Niet veel later vraagt Meulenhoff Ritter te bemiddelen tussen de uitgeverij en jonge auteurs. In november blijkt dat Ritter inderdaad zijn best heeft gedaan en dat hij wordt betaald voor het aanbrengen van auteurs.34 Die bemiddeling is lang niet altijd succesvol; verschillende manuscripten worden door Meulenhoff geweigerd.
Aan het einde van de jaren dertig en ook nog in 1941 wordt in de prospectussen van de uitgeverij regelmatig uit Ritters lezingen geciteerd. Opvallend daarbij is dat onder die citaten Ritters naam stond, terwijl bij citaten van andere critici in de meeste gevallen slechts de krant werd vermeld.35 Dat bevestigt Ritters autoriteit. Bovendien verdient het de aandacht dat in het prospectus ter gelegenheid van de vijfde druk van Lente van Undset, onder een citaat van de literaire medewerker van de kro, Piet Oomes, staat: ‘Piet Oomes voor de K.R.O.’, terwijl bij Ritter de omroep blijkbaar bekend werd verondersteld. In prospectussen van Hollandia werd onder een citaat van Ritter zijn naam genoemd, terwijl onder citaten uit lezingen gehou-
den voor de vara, kro of vpro alleen de omroep werd vermeld).
Na Meulenhoffs terugtreden als directeur op 1 januari en zijn overlijden op 19 augustus 1939, is de directie in handen van zijn zoon. Het contact tussen Ritter en hem verloopt veel stroever en na de oorlog bestaat er nauwelijks aanwijsbare samenwerking. John Meulenhoff vraagt hem na 1945 herhaaldelijk om besprekingen maar daar ging Ritter meestal niet op in. Het is niet duidelijk of een deel van Ritters brieven aan Meulenhoff van na de oorlog niet bewaard zijn gebleven of dat Ritter in veel gevallen gewoon niet reageerde. Als er al contact bestond, was dat puur zakelijk.
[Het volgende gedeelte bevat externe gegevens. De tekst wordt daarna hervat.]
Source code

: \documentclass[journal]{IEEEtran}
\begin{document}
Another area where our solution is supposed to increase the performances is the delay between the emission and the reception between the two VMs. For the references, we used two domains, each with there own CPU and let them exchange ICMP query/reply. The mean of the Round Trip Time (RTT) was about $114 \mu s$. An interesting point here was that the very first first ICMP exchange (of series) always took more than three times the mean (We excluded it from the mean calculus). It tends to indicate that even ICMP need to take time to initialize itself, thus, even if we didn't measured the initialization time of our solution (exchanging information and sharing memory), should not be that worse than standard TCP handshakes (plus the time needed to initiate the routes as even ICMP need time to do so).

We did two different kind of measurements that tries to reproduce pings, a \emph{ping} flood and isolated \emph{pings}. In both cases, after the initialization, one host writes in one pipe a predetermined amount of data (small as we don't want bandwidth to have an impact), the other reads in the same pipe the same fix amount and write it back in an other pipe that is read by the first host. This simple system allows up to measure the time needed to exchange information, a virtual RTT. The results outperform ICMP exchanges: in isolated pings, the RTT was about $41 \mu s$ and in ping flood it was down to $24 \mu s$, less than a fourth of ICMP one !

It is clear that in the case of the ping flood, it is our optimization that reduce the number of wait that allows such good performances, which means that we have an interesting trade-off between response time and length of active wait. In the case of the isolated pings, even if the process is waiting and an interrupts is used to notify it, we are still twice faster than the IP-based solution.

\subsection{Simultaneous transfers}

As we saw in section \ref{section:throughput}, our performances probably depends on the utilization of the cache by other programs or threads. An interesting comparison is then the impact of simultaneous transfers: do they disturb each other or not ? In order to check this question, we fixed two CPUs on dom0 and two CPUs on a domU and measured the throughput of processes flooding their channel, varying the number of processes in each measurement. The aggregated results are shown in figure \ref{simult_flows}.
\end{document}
Van samenwerking met Ritter zoals ten tijde van zijn vader was onder het bewind van John Meulenhoff geen sprake.
Em. Querido
De briefwisseling tussen Emanuel Querido (1871-1943) en Ritter is er aanvankelijk een tussen een uitgever en een auteur.36 Het was een relatie waar de eerste allerminst tevreden over was. In de eerste plaats omdat Ritters boeken niet verkochten: ‘Inderdaad […] gaan Uw bij ons uitgegeven boeken zeer slecht. Er wordt zoo goed als niets van besteld’ en: ‘Uw boeken zijn niet populair; daaraan is niets te veranderen.’37 En in de tweede plaats omdat hij beloofde kopij voortdurend te laat of niet inleverde.38 De correspondentie die werd gevoerd tussen 1923 en 1928 bestaat voornamelijk uit ontstemde brieven van Querido. Die wilde dan ook het voorschot (vijfhonderd gulden) terug dat Ritter ontvangen had voor het nooit verschenen Romeo en julia. Helaas ontbreken in deze beginperiode de brieven van Ritter, waardoor het eenzijdige beeld ontstaat van een boze Emanuel Querido, die blijkens een brief van 23 oktober 1928 geen enkele fiducie meer heeft in een verdere samenwerking met Ritter: ‘Het doet mij leed, dat U mij noodzaakt U voor den laatste keer ook nog te moeten schrijven.’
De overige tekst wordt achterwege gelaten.